The Ruby VM has compiled two functions to YARV bytecode. First we see the top-level function (omitted for brevity with ...) and then the add instruction sequence (ISEQ). There’s a lot going on but it’s important to note that YARV is a stack machine with local variables. Most instructions pop their inputs from the stack and push their results onto the stack.

For example, in add, getlocal_WC_0 (offsets 0000 and 0002) is a specialized instruction that reads the left local from slot 0 (see the third column) and pushes it onto the stack. Same with right at slot 1. Then it calls into a specialized + handler, opt_plus (offset 0004), which reads the arguments off the stack and pushes the result back onto the stack.

$ ruby --dump=insns add.rb
...

== disasm: #<ISeq:add@add.rb:2 (2,0)-(4,3)>
local table (size: 2, argc: 2 [opts: 0, rest: -1, post: 0, block: -1, kw: -1@-1, kwrest: -1])
[ 2] left@0<Arg>[ 1] right@1<Arg>
0000 getlocal_WC_0                          left@0                    (   3)[LiCa]
0002 getlocal_WC_0                          right@1
0004 opt_plus                               <calldata!mid:+, argc:1, ARGS_SIMPLE>[CcCr]
0006 leave
$

The opcode opt_plus is a generic method lookup and call operation but it also has several fast-path cases inlined into the VM’s instruction handler. It has code for handling the common case of adding two small integers (fixnums) with a fallback to the generic send.

static VALUE
vm_opt_plus(VALUE recv, VALUE obj)
{
    // fast path for fixnum + fixnum
    if (FIXNUM_2_P(recv, obj) &&
        BASIC_OP_UNREDEFINED_P(BOP_PLUS, INTEGER_REDEFINED_OP_FLAG)) {
        return rb_fix_plus_fix(recv, obj);
    }
    // ... some other common cases like float + float ...
    // ... fallback code for someone having redefined `Integer#+` ...
}

Importantly, it’s not enough for opt_plus to check the types of its arguments. The opcode handler also has to make sure (via a “bop check”¹) that Integer#+ has not been redefined. If the Integer#+ has been changed, it must fall back to the generic operation so the VM can call into the newly redefined method.
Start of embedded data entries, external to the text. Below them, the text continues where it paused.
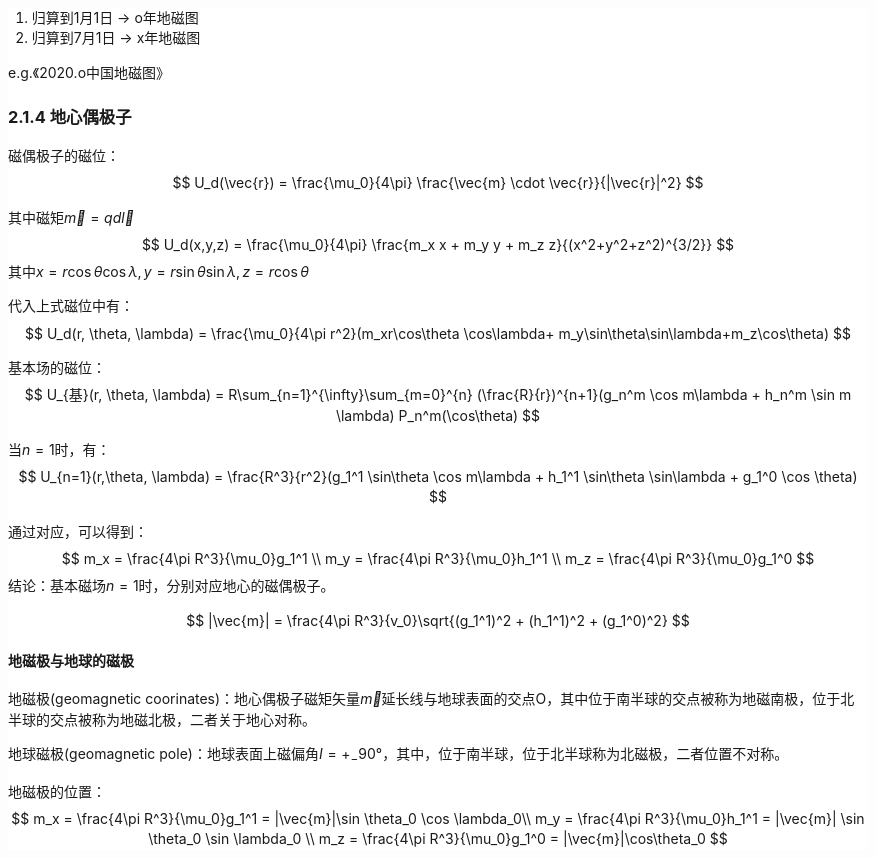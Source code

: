 1. 归算到1月1日 -> o年地磁图
2. 归算到7月1日 -> x年地磁图 

e.g.《2020.o中国地磁图》

### 2.1.4 地心偶极子
磁偶极子的磁位：
$$
U_d(\vec{r}) = \frac{\mu_0}{4\pi} \frac{\vec{m} \cdot \vec{r}}{|\vec{r}|^2}
$$

其中磁矩$\vec{m} = q d \vec{l}$
$$
U_d(x,y,z) = \frac{\mu_0}{4\pi} \frac{m_x x + m_y y + m_z z}{(x^2+y^2+z^2)^{3/2}}
$$
其中$x= r\cos\theta\cos\lambda, y = r\sin\theta\sin\lambda, z = r\cos\theta$

代入上式磁位中有：
$$
U_d(r, \theta, \lambda) = \frac{\mu_0}{4\pi r^2}(m_xr\cos\theta \cos\lambda+ m_y\sin\theta\sin\lambda+m_z\cos\theta)
$$

基本场的磁位：
$$
U_{基}(r, \theta, \lambda) = R\sum_{n=1}^{\infty}\sum_{m=0}^{n} (\frac{R}{r})^{n+1}(g_n^m \cos m\lambda + h_n^m \sin m \lambda) P_n^m(\cos\theta)
$$

当$n=1$时，有：
$$
U_{n=1}(r,\theta, \lambda) = \frac{R^3}{r^2}(g_1^1 \sin\theta \cos m\lambda + h_1^1 \sin\theta \sin\lambda + g_1^0 \cos \theta)
$$

通过对应，可以得到：
$$
m_x = \frac{4\pi R^3}{\mu_0}g_1^1 \\
m_y = \frac{4\pi R^3}{\mu_0}h_1^1 \\
m_z = \frac{4\pi R^3}{\mu_0}g_1^0
$$
结论：基本磁场$n=1$时，分别对应地心的磁偶极子。

$$
|\vec{m}| = \frac{4\pi R^3}{v_0}\sqrt{(g_1^1)^2 + (h_1^1)^2 + (g_1^0)^2}
$$

#### 地磁极与地球的磁极

地磁极(geomagnetic coorinates)：地心偶极子磁矩矢量$\vec{m}$延长线与地球表面的交点O，其中位于南半球的交点被称为地磁南极，位于北半球的交点被称为地磁北极，二者关于地心对称。

地球磁极(geomagnetic pole)：地球表面上磁偏角$I=+_{-}90$°，其中，位于南半球，位于北半球称为北磁极，二者位置不对称。

地磁极的位置：
$$
m_x = \frac{4\pi R^3}{\mu_0}g_1^1 = |\vec{m}|\sin \theta_0 \cos \lambda_0\\
m_y = \frac{4\pi R^3}{\mu_0}h_1^1 = |\vec{m}| \sin \theta_0 \sin \lambda_0 \\
m_z = \frac{4\pi R^3}{\mu_0}g_1^0 = |\vec{m}|\cos\theta_0
$$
After running the bytecode function some number of times in the interpreter (a configurable number), ZJIT will change some opcodes to modified versions that profile their arguments. For example, opt_plus will get rewritten to zjit_opt_plus. This modified version records the types of the opcode’s input values on the stack into a special location that ZJIT knows about.
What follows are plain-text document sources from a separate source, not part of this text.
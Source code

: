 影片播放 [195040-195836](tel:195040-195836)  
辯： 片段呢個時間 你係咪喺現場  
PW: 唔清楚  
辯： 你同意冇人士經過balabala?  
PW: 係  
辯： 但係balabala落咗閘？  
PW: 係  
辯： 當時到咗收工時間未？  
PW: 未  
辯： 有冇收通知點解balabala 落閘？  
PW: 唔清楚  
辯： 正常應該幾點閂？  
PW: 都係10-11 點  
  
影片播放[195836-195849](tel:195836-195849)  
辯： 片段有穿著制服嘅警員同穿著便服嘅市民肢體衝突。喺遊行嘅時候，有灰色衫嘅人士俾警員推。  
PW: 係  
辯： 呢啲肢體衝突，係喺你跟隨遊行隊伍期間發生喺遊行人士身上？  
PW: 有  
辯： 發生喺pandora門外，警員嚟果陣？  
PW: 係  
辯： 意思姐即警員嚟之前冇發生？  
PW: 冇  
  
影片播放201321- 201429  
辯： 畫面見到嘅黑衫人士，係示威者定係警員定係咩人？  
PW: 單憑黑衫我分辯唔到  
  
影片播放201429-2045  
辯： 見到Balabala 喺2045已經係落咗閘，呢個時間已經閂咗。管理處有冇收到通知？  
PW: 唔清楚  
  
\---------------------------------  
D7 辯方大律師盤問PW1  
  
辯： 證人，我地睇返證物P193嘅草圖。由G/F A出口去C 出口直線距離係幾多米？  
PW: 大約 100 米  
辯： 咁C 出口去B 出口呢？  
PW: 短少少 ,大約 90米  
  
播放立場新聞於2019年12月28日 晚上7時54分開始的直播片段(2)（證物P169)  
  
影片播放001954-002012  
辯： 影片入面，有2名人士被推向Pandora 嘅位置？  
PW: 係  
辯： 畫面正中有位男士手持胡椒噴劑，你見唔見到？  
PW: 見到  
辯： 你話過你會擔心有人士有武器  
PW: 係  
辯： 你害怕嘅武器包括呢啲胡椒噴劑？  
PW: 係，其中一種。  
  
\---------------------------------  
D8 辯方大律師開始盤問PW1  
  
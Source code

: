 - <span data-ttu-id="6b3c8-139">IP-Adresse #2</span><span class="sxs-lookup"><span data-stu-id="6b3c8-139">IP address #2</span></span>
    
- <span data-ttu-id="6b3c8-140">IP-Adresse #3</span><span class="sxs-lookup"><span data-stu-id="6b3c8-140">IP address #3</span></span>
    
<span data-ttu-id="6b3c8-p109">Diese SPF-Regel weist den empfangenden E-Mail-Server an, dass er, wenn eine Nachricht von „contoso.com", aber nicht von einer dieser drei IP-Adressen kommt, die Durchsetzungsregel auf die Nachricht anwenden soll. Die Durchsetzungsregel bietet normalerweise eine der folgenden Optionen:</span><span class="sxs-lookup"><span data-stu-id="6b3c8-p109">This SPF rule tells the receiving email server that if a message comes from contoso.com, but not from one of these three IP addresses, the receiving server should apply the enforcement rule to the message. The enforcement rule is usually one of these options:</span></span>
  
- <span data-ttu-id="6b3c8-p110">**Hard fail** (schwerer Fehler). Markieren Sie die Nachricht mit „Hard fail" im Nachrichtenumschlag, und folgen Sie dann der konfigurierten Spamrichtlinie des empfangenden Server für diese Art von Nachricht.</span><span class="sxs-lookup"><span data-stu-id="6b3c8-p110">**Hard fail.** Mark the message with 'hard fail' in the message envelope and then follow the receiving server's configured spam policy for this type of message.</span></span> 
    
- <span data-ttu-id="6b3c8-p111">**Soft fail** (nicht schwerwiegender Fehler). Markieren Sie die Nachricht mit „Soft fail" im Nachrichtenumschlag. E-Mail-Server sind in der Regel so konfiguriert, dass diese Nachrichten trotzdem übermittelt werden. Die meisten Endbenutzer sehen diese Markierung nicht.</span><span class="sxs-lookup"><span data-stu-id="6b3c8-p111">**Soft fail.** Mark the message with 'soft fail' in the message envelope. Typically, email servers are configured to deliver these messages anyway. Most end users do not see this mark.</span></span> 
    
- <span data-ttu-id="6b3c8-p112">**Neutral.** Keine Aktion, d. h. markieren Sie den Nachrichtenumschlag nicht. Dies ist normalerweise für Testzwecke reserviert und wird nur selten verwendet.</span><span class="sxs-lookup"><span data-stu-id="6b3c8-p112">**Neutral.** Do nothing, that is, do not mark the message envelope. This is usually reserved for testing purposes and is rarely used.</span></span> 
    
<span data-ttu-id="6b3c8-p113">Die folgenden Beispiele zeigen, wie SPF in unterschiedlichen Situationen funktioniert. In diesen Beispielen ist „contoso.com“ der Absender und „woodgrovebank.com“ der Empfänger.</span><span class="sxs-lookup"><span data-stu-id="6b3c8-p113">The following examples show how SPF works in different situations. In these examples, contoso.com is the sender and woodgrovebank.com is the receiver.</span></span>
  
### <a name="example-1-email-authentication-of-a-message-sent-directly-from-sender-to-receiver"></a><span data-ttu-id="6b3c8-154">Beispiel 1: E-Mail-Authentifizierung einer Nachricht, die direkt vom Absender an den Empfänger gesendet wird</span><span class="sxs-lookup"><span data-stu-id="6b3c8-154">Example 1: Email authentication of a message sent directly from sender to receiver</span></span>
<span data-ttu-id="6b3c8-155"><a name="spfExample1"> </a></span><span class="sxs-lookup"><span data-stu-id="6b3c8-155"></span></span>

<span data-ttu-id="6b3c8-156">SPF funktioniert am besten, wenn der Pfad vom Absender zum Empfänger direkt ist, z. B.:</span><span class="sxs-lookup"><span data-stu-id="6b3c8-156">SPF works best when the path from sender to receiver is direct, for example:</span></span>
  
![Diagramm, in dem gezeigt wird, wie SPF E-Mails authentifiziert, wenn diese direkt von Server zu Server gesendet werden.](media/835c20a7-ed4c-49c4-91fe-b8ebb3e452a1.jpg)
After more calls to the function (some other configurable number), ZJIT will compile it. Let’s see what happens to opt_plus in HIR, the first part of the compiler pipeline. If you’re following along, from here on out, you’ll need to have a Ruby configured with --enable-zjit (see the docs).

HIR

In the bytecode, which is tersely encoded, jumps are offsets, some control-flow is implicit, and most dataflow is via the stack.

By contrast, HIR looks more like a graph. Jumps have pointers to their targets and there’s no stack: instructions that use data have pointers directly to the instructions that create the data.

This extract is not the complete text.